= Philippe Bruggisser =

Swiss manager in the airline industry

Philippe Bruggisser (born 11 September 1948 in Wohlen, Aargau) is a Swiss manager in the airline industry. In 1996 and 2000/01 he was Chief Operating Officer (COO) of Swissair and President of the SAir Group Executive Committee in the period from 1997 to 2001. The growth strategy pursued by him, which had aimed at establishing an own aviation alliance, was largely responsible for the bankruptcy of Swissair in October 2001.

== Biography ==

=== Training and career ===

After attending primary school and the district school in Wohlen, he attended a seminary in Wettingen from 1964 to 1969, interrupted by a one-year stay as a visiting student in the United States. He then studied economics at the University of Basel as well as business and law at the University of Geneva. His professional career began in 1976 as Assistant Director-General of the Swiss Bank Corporation.
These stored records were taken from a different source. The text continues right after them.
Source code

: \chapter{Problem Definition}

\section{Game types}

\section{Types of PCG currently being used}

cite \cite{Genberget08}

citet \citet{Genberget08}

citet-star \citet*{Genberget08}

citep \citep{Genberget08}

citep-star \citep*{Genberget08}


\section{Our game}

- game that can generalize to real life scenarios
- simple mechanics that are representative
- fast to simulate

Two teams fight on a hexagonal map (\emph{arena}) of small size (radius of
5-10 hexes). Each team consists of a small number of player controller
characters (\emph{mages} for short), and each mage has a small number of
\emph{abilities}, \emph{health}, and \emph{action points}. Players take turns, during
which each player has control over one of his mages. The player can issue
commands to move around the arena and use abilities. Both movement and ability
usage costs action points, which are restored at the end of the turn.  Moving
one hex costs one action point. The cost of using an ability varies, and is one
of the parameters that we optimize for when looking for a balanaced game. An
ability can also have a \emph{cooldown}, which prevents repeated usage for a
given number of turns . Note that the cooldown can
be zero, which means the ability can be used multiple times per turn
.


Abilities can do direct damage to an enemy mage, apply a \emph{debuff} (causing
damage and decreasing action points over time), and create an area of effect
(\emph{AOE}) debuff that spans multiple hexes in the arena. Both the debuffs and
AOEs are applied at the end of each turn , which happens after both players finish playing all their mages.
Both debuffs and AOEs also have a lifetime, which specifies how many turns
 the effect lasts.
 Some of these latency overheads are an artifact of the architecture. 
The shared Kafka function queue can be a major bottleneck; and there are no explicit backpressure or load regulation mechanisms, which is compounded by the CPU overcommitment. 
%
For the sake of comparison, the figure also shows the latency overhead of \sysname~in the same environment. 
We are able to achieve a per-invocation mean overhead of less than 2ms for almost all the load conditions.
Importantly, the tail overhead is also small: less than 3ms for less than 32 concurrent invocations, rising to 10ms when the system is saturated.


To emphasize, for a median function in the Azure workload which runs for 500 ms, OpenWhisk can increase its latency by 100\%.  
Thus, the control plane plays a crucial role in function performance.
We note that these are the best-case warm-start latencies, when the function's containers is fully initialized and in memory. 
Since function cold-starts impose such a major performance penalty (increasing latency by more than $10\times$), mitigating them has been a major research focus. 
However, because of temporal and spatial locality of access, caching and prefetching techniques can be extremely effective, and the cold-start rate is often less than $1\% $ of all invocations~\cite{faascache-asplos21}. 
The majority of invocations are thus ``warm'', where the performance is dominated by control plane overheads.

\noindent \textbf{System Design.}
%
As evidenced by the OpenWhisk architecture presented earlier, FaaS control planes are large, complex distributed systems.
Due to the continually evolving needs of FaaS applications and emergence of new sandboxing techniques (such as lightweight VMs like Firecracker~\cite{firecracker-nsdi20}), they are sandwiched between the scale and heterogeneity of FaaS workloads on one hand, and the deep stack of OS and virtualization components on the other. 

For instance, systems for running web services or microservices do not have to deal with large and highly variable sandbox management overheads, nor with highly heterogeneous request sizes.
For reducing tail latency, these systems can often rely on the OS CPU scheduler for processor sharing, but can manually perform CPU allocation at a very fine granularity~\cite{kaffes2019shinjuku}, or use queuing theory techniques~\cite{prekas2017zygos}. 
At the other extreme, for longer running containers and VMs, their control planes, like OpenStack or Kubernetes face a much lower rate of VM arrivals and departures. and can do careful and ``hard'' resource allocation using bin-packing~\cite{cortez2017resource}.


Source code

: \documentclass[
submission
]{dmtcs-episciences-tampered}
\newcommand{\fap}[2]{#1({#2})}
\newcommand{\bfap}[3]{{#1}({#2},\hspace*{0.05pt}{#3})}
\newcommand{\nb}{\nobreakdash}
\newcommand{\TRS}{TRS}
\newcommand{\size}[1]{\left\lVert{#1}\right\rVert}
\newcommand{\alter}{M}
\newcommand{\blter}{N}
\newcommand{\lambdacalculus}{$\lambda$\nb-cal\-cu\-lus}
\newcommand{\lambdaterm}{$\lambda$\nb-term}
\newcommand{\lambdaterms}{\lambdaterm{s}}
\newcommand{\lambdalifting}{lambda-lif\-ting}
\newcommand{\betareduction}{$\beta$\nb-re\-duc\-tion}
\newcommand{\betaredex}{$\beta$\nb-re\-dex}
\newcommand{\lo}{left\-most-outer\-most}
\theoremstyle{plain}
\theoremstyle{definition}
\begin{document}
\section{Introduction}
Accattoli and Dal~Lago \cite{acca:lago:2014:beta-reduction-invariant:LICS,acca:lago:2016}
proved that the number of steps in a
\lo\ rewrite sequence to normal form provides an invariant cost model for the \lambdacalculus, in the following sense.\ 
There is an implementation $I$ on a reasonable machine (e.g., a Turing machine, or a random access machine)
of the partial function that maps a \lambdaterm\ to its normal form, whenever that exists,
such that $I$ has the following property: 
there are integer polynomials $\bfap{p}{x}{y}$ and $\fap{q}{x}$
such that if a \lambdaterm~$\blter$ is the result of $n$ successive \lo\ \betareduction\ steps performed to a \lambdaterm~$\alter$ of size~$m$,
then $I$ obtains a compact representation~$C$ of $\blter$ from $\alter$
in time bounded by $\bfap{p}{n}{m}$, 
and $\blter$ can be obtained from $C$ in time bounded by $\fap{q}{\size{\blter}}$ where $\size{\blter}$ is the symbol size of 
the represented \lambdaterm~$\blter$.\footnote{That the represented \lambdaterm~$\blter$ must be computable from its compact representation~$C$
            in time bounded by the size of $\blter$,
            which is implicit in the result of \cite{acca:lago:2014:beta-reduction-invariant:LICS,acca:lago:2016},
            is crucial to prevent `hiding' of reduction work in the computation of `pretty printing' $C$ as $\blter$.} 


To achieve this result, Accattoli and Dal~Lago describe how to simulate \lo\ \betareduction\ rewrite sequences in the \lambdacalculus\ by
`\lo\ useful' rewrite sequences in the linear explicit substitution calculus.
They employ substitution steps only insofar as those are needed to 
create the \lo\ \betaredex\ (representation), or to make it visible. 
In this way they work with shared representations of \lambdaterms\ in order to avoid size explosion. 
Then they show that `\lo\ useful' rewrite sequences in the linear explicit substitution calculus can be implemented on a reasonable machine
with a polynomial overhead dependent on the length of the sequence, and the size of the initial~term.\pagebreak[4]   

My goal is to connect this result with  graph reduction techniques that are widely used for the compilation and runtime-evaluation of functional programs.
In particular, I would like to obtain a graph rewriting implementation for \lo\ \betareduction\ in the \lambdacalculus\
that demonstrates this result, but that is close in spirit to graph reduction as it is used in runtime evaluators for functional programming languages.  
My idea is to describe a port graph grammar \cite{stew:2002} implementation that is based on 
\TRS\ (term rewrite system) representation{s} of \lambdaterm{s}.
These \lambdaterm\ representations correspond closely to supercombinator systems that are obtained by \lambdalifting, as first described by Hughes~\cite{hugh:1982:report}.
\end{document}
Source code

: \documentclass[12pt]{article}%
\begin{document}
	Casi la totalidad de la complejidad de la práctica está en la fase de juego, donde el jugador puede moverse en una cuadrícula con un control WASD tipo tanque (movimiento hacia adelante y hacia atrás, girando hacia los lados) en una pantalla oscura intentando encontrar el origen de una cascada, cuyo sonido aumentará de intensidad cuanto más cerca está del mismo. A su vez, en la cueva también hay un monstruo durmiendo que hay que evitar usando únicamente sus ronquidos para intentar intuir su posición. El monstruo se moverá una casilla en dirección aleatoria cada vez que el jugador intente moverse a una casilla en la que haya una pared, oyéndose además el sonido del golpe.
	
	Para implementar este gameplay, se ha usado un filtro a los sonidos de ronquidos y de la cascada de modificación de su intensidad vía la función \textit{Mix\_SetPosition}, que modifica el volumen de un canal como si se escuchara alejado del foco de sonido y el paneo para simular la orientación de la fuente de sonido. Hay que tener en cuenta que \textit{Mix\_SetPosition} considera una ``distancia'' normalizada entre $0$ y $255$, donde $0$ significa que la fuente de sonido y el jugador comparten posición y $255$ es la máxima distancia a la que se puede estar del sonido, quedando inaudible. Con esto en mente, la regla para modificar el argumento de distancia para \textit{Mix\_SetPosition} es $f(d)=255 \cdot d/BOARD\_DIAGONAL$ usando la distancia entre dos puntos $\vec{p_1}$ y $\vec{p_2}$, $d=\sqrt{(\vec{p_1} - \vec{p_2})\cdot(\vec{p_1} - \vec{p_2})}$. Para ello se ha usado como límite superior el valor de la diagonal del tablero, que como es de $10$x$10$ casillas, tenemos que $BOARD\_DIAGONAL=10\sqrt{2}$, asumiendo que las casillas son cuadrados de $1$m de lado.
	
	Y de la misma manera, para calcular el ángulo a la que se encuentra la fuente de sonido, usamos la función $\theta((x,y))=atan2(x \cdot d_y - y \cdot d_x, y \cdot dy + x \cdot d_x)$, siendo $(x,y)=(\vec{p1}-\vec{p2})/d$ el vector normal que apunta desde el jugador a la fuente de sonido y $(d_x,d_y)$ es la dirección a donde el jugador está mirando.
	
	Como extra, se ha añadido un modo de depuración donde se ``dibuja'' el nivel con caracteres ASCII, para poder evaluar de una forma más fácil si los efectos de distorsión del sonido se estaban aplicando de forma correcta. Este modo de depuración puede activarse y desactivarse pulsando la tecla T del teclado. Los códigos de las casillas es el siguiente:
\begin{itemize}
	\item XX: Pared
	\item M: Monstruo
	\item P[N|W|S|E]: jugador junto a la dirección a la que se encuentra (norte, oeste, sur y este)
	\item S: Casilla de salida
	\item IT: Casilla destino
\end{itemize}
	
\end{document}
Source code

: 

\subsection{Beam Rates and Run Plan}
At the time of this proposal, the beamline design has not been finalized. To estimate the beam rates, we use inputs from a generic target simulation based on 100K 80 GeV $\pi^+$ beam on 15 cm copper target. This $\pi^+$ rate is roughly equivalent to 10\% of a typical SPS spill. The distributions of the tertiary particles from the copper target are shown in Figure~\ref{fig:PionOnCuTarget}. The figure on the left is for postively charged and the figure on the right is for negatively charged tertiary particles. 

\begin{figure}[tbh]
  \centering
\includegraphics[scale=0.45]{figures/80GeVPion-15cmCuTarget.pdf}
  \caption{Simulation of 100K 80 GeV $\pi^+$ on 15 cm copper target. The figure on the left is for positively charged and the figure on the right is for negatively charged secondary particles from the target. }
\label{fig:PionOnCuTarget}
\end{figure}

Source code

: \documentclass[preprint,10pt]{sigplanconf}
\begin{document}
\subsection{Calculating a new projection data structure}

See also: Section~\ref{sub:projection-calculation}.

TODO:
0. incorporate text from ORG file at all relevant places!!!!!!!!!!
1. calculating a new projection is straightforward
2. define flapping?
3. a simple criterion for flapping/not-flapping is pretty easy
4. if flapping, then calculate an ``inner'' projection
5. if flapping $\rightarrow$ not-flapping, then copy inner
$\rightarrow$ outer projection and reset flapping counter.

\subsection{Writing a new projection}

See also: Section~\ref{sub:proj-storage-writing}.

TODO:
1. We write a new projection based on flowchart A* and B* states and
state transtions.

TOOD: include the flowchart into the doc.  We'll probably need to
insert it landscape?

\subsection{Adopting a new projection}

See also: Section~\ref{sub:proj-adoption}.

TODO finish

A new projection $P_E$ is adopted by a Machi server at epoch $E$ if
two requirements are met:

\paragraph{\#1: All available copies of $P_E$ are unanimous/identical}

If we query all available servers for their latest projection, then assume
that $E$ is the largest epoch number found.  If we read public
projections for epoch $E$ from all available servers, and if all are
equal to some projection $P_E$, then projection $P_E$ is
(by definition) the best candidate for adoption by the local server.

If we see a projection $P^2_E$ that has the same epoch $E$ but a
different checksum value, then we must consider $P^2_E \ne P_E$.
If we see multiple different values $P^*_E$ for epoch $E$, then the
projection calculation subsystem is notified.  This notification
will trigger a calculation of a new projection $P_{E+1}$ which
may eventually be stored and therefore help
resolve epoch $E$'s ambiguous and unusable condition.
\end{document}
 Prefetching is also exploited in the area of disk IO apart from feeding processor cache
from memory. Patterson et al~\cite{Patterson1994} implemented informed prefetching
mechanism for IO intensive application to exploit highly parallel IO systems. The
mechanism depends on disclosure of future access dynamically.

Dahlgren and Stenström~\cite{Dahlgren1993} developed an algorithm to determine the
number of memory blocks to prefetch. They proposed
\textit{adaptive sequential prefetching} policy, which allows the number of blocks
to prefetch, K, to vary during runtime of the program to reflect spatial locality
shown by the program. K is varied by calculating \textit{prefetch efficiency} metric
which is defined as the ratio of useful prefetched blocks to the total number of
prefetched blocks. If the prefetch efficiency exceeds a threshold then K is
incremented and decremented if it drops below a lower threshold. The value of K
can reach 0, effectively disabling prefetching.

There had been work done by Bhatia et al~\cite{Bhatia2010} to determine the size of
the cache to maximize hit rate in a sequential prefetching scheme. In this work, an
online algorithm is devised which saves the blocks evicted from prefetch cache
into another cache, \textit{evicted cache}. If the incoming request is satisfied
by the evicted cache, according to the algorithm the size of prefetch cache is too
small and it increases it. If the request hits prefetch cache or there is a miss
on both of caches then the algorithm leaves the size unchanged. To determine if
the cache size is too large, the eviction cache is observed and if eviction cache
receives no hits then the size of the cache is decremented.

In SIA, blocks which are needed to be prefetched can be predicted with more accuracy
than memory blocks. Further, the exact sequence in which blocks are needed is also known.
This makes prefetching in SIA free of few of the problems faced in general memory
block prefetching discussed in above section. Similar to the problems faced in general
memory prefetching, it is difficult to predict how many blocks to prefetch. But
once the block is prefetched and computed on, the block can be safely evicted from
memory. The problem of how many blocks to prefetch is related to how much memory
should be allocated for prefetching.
In 1979, Bruggisser joined Swissair and worked as a controller. In 1984, he was appointed chief financial officer of the Swissair North America sector, and from 1987 to 1990 he was head of the controlling department. After a short stint as project manager of a profit improvement program, he took over the directorate chairman's post of Swissair Holdings AG in 1991, a position he held until 1995. In addition, from 1992 to 1994, he was a member of Swissair's management. Under Bruggisser's leadership Swissair acquired the catering section of SAS Scandinavian Airlines. In 1995 he was a member of the Swissair Group Executive Committee.

=== Swissair chief ===
In 1996, Bruggisser took over as chief operating officer for the operational management of the Group and also served as Deputy Chief Executive Officer. The following year, he undertook a comprehensive restructuring of the Group, the SAirGroup was created with Swissair now being one of several subsidiaries. In 1997, Bruggisser assumed the post of Executive President, the operational management of Swissair. After the project "Alcazar" - a group of Swissair, KLM, SAS and Austrian Airlines - had failed in 1993, he followed the advice of the management consultant McKinsey to up SAir's own alliance. This risky "Hunter Strategy" provided for the purchase of airline companies and investments.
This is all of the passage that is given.